Collected data:
======

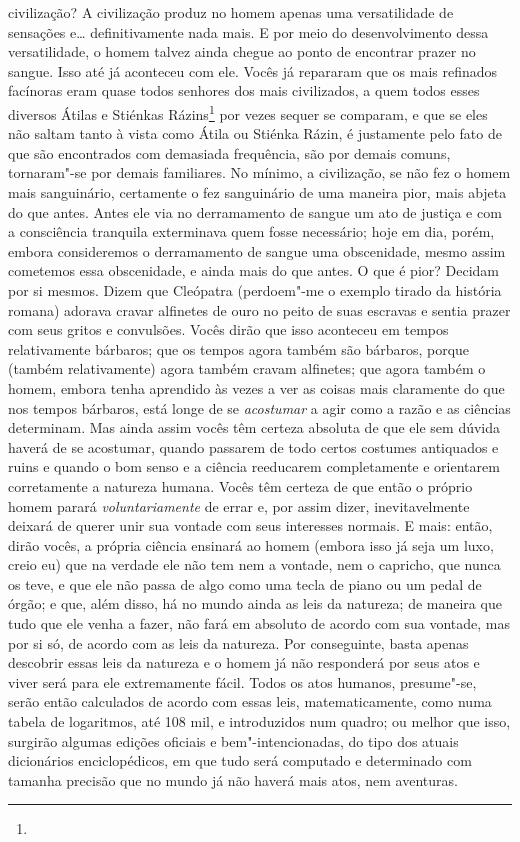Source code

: civilização? A civilização produz no homem apenas uma versatilidade de
sensações e\ldots{} definitivamente nada mais. E por meio do desenvolvimento
dessa versatilidade, o homem talvez ainda chegue ao ponto de encontrar prazer
no sangue. Isso até já aconteceu com ele. Vocês já repararam que os mais
refinados facínoras eram quase todos senhores dos mais civilizados, a quem
todos esses diversos Átilas e Stiénkas Rázins\footnote{} por vezes
sequer se comparam, e que se eles não saltam tanto à vista como Átila ou
Stiénka Rázin, é justamente pelo fato de que são encontrados com demasiada
frequência, são por demais comuns, tornaram"-se por demais familiares.  No
mínimo, a civilização, se não fez o homem mais sanguinário, certamente o fez
sanguinário de uma maneira pior, mais abjeta do que antes. Antes ele via no
derramamento de sangue um ato de justiça e com a consciência tranquila
exterminava quem fosse necessário; hoje em dia, porém, embora consideremos o
derramamento de sangue uma obscenidade, mesmo assim cometemos essa obscenidade,
e ainda mais do que antes. O que é pior? Decidam por si mesmos. Dizem que
Cleópatra (perdoem"-me o exemplo tirado da história romana) adorava cravar
alfinetes de ouro no peito de suas escravas e sentia prazer com seus gritos e
convulsões.  Vocês dirão que isso aconteceu em tempos relativamente bárbaros;
que os tempos agora também são bárbaros, porque (também relativamente) agora
também cravam alfinetes; que agora também o homem, embora tenha aprendido às
vezes a ver as coisas mais claramente do que nos tempos bárbaros, está
longe de se \textit{acostumar} a agir como a razão e as ciências determinam.
Mas ainda assim vocês têm certeza absoluta de que ele sem dúvida haverá de se
acostumar, quando passarem de todo certos costumes antiquados e ruins e quando
o bom senso e a ciência reeducarem completamente e orientarem corretamente a
natureza humana.  Vocês têm certeza de que então o próprio homem parará
\textit{voluntariamente} de errar e, por assim dizer, inevitavelmente deixará
de querer unir sua vontade com seus interesses normais. E mais: então, dirão
vocês, a própria ciência ensinará ao homem (embora isso já seja um luxo, creio
eu) que na verdade ele não tem nem a vontade, nem o capricho, que nunca os
teve, e que ele não passa de algo como uma tecla de piano ou um pedal de órgão;
e que, além disso, há no mundo ainda as leis da natureza; de maneira que tudo
que ele venha a fazer, não fará em absoluto de acordo com sua vontade, mas por
si só, de acordo com as leis da natureza. Por conseguinte, basta apenas
descobrir essas leis da natureza e o homem já não responderá por seus atos e
viver será para ele extremamente fácil. Todos os atos humanos, presume"-se,
serão então calculados de acordo com essas leis, matematicamente, como numa
tabela de logaritmos, até 108 mil, e introduzidos num quadro; ou melhor que
isso, surgirão algumas edições oficiais e bem"-intencionadas, do tipo dos atuais
dicionários enciclopédicos, em que tudo será computado e determinado com
tamanha precisão que no mundo já não haverá mais atos, nem aventuras.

======

▶ WORK TO COMPLETE:
Where a line in the records above contains the string "prazer", copy that line.

▶ EXERCISE RESPONSE:
dessa versatilidade, o homem talvez ainda chegue ao ponto de encontrar prazer
alfinetes de ouro no peito de suas escravas e sentia prazer com seus gritos e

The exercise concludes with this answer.